Cycling first helped Richard Cavender to lose four stone, then to shine at RideLondon, in spite of a debilitating spinal condition
Rewind two years and the mere task of putting on shoes was a challenge for Richard Cavender.
“I had to lean down on the side of the bed to reach my foot, then sit up and take a few breaths before putting on the other one. I thought to myself, this is mad.”
Since emigrating to Spain a decade earlier and setting up an IT business, Cavender had settled into bad habits, “working harder and harder while getting fatter and fatter”. With his weight hitting a lifetime high of 110kg, there was no more denying it: he needed to take action.
Digging out a neglected hybrid bike, Cavender tentatively began cycling, at first just the odd 5km or 10km as his work schedule allowed. Before long, though, he was part of an expat cycling community.

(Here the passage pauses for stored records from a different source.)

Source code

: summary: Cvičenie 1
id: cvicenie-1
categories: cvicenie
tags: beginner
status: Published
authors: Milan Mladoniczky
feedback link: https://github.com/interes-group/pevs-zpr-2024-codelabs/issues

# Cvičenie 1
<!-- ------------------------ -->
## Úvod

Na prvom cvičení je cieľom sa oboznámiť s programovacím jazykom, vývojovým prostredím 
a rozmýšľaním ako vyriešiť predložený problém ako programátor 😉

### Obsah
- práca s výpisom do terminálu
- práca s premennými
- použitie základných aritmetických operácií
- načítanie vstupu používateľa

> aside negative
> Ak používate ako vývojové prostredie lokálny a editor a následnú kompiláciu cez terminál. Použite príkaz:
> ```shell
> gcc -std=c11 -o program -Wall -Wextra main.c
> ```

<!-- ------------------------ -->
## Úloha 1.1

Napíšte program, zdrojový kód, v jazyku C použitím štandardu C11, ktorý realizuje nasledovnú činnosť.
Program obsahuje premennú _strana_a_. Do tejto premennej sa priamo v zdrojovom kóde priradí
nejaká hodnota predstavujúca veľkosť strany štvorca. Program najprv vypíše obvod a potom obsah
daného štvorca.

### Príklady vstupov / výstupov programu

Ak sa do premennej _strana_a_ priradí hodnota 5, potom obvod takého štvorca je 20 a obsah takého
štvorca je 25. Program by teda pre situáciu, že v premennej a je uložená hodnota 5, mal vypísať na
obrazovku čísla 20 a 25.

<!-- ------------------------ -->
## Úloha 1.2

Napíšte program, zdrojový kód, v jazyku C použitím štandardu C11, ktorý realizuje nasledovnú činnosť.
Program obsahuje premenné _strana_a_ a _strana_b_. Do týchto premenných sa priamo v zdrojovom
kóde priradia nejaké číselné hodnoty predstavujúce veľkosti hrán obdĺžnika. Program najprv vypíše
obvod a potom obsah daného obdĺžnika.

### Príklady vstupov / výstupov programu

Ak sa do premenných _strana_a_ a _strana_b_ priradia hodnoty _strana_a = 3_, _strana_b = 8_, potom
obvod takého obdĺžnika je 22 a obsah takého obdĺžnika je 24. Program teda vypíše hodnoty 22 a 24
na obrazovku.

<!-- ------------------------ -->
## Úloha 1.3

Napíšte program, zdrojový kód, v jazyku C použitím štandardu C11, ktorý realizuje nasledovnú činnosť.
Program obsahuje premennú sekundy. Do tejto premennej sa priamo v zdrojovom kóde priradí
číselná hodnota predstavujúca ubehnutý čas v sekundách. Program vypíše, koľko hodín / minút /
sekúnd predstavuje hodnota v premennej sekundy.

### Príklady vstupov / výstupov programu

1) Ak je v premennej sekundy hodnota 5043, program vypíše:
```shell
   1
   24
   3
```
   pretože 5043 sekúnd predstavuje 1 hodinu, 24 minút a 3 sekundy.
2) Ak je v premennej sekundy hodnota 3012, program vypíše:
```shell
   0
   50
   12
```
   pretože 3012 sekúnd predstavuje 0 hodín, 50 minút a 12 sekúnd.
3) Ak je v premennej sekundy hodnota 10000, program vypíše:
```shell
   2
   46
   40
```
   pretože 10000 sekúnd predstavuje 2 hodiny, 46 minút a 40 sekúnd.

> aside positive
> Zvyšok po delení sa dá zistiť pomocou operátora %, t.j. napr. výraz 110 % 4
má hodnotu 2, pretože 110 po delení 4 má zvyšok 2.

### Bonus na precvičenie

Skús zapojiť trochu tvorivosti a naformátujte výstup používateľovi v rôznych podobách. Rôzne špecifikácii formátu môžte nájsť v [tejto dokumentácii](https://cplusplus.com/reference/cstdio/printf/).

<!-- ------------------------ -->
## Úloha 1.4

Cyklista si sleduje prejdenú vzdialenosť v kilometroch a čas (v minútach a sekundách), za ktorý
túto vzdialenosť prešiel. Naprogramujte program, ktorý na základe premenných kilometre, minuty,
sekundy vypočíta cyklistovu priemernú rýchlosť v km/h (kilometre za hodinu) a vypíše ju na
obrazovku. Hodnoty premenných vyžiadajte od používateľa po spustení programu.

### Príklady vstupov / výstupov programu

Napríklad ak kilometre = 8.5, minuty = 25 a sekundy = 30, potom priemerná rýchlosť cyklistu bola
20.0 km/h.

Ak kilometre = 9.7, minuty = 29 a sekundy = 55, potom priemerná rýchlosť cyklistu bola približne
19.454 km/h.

“The guy running my local bike shop suggested I try a road bike. From that moment, I was hooked; I bought a bike and started riding more and more.”
Within a month, his priorities had flipped: “I was doing 200km a week; work was getting in the way of my cycling.”
Cavender lost four stone in as many months and spent the summer of 2016 relishing his newfound fitness. But one morning last October he woke up with a sore neck that, rather than easing through the day, grew progressively more painful. The next day it was worse. Much worse.
“By 7pm that night, it felt like someone was taking a baseball bat to my head and I was wearing a helmet of pain.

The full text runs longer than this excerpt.